History of Inflation
Why worry? Let's look at the average annual inflation numbers going back to World War I:
The high inflation of the 1970s and 1980s was immediately preceded by very low inflation in the 1950s and 1960s. No one saw its devastating impact coming. Does that remind you of recent trends? The two decades comprising 2000-2020 were also periods of low inflation immediately preceding 2021 and 2022. And based on my recollection, few predicted the high inflation rates of 2022 coming…until very late in the game.
Does this mean that history will repeat itself? I don’t know. But whether or not inflation is here on a long-term basis, how do we mitigate its ravages in the short- and long-term? This is something we must always think about because high inflation is not an uncommon event. Check the chart. Four of the previous 11 decades experienced average annualized inflation significantly higher than the long-term average of 3%. It has been my greatest concern, particularly in my later years. I have long considered it a financial threat looming just around the corner; thus my emphasis on equities versus bonds.
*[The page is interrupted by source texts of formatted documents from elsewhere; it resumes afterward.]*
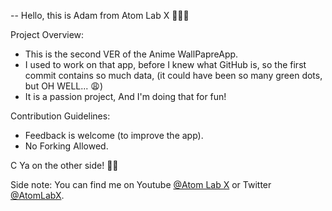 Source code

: 


-- Hello, this is Adam from Atom Lab X 👨🏾‍💻

Project Overview:
* This is the second VER of the Anime WallPapreApp.
* I used to work on that app, before I knew what GitHub is, so the first commit contains so much data, (it could have been so many green dots, but OH WELL... 😩)
* It is a passion project, And I'm doing that for fun!

Contribution Guidelines:
* Feedback is welcome (to improve the app).
* No Forking Allowed.

C Ya on the other side! 👋🏾

Side note: 
You can find me on Youtube <a href="https://www.youtube.com/channel/UC3a4IUMJzJZCuxm8iOcTrJA">@Atom Lab X</a> or Twitter <a href="https://twitter.com/AtomLabX">@AtomLabX</a>.
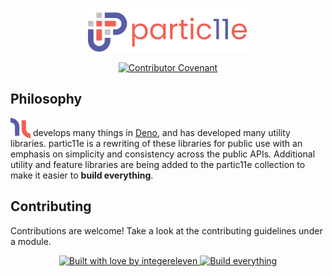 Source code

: <p align="center">
  <img alt="partic11e logo" height="70" src="static/img/p11-banner.png" />
</p>

<p align="center">
  <a href="#/CODE_OF_CONDUCT">
    <img alt="Contributor Covenant" src="https://img.shields.io/badge/Contributor%20Covenant-2.1-4baaaa.svg?style=flat-square" />
  </a>
</p>

## Philosophy

[<img src="static/img/i11n-logo.png" alt="i11n" height="32" style="vertical-align: text-bottom;"/>][i11n] develops many things in [Deno][deno], and has developed many utility libraries. partic11e is a rewriting of these libraries for public use with an emphasis
on simplicity and consistency across the public APIs. Additional utility and feature libraries are being added to the partic11e collection to
make it easier to **build everything**.

## Contributing

Contributions are welcome! Take a look at the contributing guidelines under a module.

<p align="center">
  <a href="https://github.com/i11n">
    <img alt="Built with love by integereleven" src="https://img.shields.io/badge/built%20with%20%E2%9D%A4%20-i11n-585CA6?style=for-the-badge" />
  </a>
  <a href="https://github.com/i11n">
    <img alt="Build everything" src="https://img.shields.io/badge/BUILD-EVERYTHING-F26052?style=for-the-badge" />
  </a>
</p>

[deno]: https://deno.land
[i11n]: https://github.com/i11n "integer11"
I certainly have no idea if the inflation rates we've experienced in 2022 - like we experienced in the 1970s and 1980s - will hang around for long. Based on charts going back to WW I, long term bouts of inflation are unpredictable. But should Baby Boomers, some of whom are already deep into retirement, bet a comfortable retirement on it? I don’t think so.
High inflation of the enduring type can be catastrophic. And as Boomers plan for retirement or manage their spending in retirement, they MUST take potential catastrophic outcomes into account in their planning. Gen Xers should too. In fact, all generations should weave that into their long-term retirement planning strategy.
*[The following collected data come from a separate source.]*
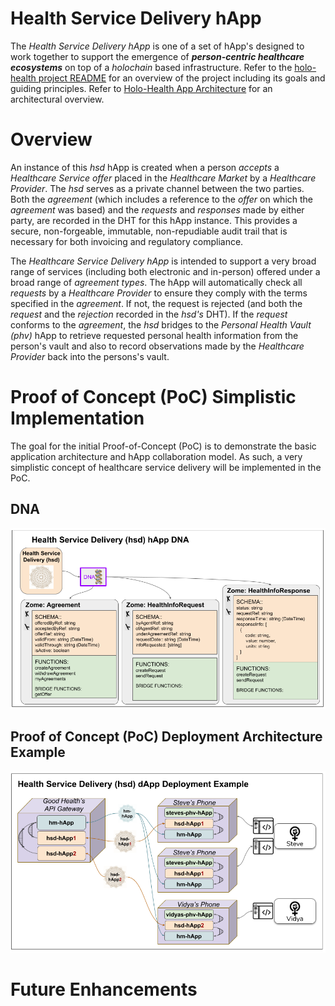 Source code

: # Health Service Delivery hApp
The _Health Service Delivery hApp_ is one of a set of hApp's designed to work together to support the emergence of _**person-centric healthcare ecosystems**_ on top of a _holochain_ based infrastructure. Refer to the [holo-health project README](../README.md) for an overview of the project including its goals and guiding principles. Refer to [Holo-Health App Architecture](../holo-health-app-architecture.md) for an architectural overview.

# Overview
An instance of this _hsd_ hApp is created when a person _accepts_ a _Healthcare Service offer_ placed in the _Healthcare Market_ by a _Healthcare Provider_. The _hsd_ serves as a private channel between the two parties. Both the _agreement_ (which includes a reference to the _offer_ on which the _agreement_ was based) and the _requests_ and _responses_ made by either party, are recorded in the DHT for this hApp instance. This provides a secure, non-forgeable, immutable, non-repudiable audit trail that is necessary for both invoicing and regulatory compliance. 

The _Healthcare Service Delivery hApp_ is intended to support a very broad range of services (including both electronic and in-person) offered under a broad range of _agreement types_. The hApp will automatically check all _requests_ by a _Healthcare Provider_  to ensure they comply with the terms specified in the _agreement_. If not, the request is  rejected (and both the _request_ and the _rejection_ recorded in the _hsd's_ DHT). If the _request_ conforms to the _agreement_, the _hsd_ bridges to the _Personal Health Vault (phv)_ hApp to retrieve requested personal health information from the person's vault and also to record observations made by the _Healthcare Provider_ back into the persons's vault.

# Proof of Concept (PoC) Simplistic Implementation 
The goal for the initial Proof-of-Concept (PoC) is to demonstrate the basic application architecture and hApp collaboration model. As such, a very simplistic concept of healthcare service delivery will be implemented in the PoC. 

## DNA
![Figure 1. Health Service Delivery DNA](../images/hsd-dna.png)

## Proof of Concept (PoC) Deployment Architecture Example
![Figure 2. Example hsd hApp Deployment](../images/hsd-deployment-example.png)

# Future Enhancements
I recognize that inflation like we’ve witnessed these last few months is something of a snapshot, but I also realize that prolonged inflation can be a dollar-gobbling monster to those heading for or who have already retired…many largely on those “fixed” incomes. So what can be done about it?
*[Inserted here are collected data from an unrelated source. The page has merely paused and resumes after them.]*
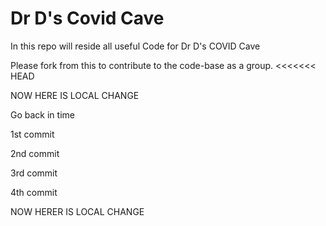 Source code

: # Dr D's Covid Cave

In this repo will reside all useful Code for Dr D's COVID Cave

Please fork from this to contribute to the code-base as a group. 
<<<<<<< HEAD

NOW HERE IS LOCAL CHANGE

Go back in time

1st commit

2nd commit 

3rd commit

4th commit

NOW HERER IS LOCAL CHANGE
Let’s give some credit to Washington politicians who, in reaction to steeply rising inflation in the 1970s, modified the Social Security program in 1972 such that the rate of inflation itself would trigger increases in benefits. Legislators called that trigger the Cost of Living Adjustment (COLA), which took effect in 1975. Since then, COLAs have provided most of us with a little dab of inflation protection, but only when the CPI-W increases by more than 0.1% between the third quarter of the previous year and the third quarter of the current year.
Here are some other inflation-mitigation methods you might consider, but remember that each of them requires careful research regarding their pros and cons:
Consider buying Treasury Inflation Protected Securities (TIPS) bonds, which transfer inflation risk to Uncle Sam. Read more about TIPS in my long-lost blog.
CPI-adjusted annuities - but do your research. Annuities can be a minefield.
Depending on location, home equity is another way to mitigate inflation. Millions of Americans are enjoying the fruits of home ownership as we speak, thanks in part to a recent surge in valuations across the country.
In my own particular case, I like equities as a hedge. Yes, during high inflation times such as as we are experiencing (hopefully short-term), stock ownership can cause heartburn and offers questionable inflation protection if you don’t have the financial strength and patience to “wait it out.” But there’s a reason why many investors prefer stocks over bonds. On average, taking the long view, equities simply outperform bonds.
Over a lifetime of investing, you can't avoid periods of high inflation. And these periods are just as likely to occur at inopportune times in your life as not. So, plan ahead. You WILL confront the ravages of high inflation somewhere down the line - or even right now.